# anyone know how to make this thing work



## twisted200ser (Jun 4, 2002)

*heres some of the pimp ser*

http://www4.mtco.com/rizzo/images/ChrisR/chrisroberts1.jpg http://www4.mtco.com/rizzo/images/ChrisR/chrisroberts4.jpg
http://www4.mtco.com/rizzo/images/chrisr/chrisroberts6.jpg


----------



## Scott (Apr 15, 2002)

Is that what you're trying to do? Put [I M G] [/I M G] (without the spaces) around the URL for your images. Looks like that link doesn't work however.


----------



## andre (Apr 30, 2002)

I think the front end looks good...the rear however....well...not too fond.


----------



## Guest (Jun 6, 2002)

*Not too shabby...*

I like a lot. Thats a totally unique color and the CF hood works well. The kits been done before (  ) but theres a reason why its so popular. Ive never been a fan of the VIP grills and those lights might work better in black housings, but those wheels wrap it all up nicely.

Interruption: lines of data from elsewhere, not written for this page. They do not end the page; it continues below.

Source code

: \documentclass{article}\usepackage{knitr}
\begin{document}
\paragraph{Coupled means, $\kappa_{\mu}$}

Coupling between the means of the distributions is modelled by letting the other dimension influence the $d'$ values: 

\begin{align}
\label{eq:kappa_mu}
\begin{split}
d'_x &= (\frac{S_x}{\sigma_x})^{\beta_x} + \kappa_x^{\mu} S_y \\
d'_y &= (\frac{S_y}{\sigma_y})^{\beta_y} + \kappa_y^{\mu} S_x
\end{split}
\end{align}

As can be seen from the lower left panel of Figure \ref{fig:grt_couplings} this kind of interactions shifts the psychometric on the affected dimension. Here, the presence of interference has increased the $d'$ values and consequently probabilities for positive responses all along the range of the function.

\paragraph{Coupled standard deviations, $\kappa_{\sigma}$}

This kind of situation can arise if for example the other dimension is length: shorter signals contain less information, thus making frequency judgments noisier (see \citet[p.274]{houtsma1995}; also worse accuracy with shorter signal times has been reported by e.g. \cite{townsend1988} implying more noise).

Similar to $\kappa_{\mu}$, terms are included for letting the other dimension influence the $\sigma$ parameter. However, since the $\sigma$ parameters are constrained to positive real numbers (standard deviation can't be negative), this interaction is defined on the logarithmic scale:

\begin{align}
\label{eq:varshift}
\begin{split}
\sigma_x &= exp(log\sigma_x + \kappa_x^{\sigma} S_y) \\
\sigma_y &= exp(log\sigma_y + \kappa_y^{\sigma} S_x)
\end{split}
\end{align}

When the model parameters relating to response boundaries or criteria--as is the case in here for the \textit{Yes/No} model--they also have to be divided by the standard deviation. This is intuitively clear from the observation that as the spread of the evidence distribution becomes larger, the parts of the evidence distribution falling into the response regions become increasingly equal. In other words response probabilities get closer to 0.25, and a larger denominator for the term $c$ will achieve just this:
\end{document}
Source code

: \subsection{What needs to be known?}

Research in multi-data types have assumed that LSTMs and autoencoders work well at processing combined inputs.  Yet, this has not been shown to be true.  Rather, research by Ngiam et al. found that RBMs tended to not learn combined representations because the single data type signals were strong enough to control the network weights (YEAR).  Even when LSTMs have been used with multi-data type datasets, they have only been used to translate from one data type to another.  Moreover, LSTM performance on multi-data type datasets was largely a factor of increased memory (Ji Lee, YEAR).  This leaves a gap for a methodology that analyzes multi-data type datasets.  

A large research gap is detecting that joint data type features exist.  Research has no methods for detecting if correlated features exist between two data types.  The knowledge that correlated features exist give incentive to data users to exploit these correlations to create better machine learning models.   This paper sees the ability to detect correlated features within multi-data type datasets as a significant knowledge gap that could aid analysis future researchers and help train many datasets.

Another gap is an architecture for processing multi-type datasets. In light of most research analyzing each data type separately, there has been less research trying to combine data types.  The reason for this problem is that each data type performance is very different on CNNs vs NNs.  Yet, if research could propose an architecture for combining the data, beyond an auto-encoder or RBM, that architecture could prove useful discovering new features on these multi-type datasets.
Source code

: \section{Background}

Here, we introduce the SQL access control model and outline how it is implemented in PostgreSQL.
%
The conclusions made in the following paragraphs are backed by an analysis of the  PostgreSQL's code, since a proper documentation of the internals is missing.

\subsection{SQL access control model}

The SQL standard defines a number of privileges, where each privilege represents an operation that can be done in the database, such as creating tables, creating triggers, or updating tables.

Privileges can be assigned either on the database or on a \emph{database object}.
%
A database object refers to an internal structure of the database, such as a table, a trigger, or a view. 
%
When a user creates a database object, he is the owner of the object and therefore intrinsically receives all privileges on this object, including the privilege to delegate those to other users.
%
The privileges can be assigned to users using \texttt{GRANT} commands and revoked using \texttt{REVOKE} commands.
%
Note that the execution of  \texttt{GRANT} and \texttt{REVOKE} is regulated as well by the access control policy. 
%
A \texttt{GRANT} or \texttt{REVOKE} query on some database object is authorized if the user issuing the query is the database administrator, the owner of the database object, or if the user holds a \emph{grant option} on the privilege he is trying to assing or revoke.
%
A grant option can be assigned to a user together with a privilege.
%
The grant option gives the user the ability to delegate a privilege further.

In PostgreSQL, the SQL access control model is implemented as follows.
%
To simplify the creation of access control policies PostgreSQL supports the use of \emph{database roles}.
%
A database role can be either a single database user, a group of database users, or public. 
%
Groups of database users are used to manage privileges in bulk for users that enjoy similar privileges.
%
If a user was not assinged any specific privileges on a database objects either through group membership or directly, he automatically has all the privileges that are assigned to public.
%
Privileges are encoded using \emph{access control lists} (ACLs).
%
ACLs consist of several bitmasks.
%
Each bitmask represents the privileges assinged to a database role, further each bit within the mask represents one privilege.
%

I wouldnt mind the Saleen wing so bad if it werent for the frenched plate throwing off all the lines. All in all, big thumbs up from me, (not that you cared or asked), and an A+ for originality. Not easy to do with so little parts to choose from.


----------



## LIUSPEED (May 29, 2002)

nice ride.. i wish i had the money to make mine look wild. ( damn college) . i plan on doing R34 headlight with HID systems. and leave my back side alone but with a new rear. prob a Combat front bumper and side skirts off the extreme kit or the drift.. not sure yet. gettin 17 " rims and Yokohoma Parada Spec 2 tires. aluminum wing and SR20DET motor added with NOS kit etc.. jes no money.


----------



## Teknokid (Jun 1, 2002)

I like the car. I love the Extreme Rear bumper and i believe the Extreme sides as well. Nice job on your car. Relly original


----------



## CHI-B14SENTRA (May 1, 2002)

*ITS COOL*

WHOSE CAR IS THAT, THATS FROM ILLINOIS?!? I bet they got that body work done at BODYWERKS if so THEY are rich!!!!


----------



## SentraRacer97 (Apr 30, 2002)

i love thos rims. Shoot.....haha. Very good job man!


----------



## MP2050 (May 1, 2002)

THATS IT!!!! If I c 1 more person with my Extreme kit that I dont even have yet-----Im gonna go CRAZY yo...........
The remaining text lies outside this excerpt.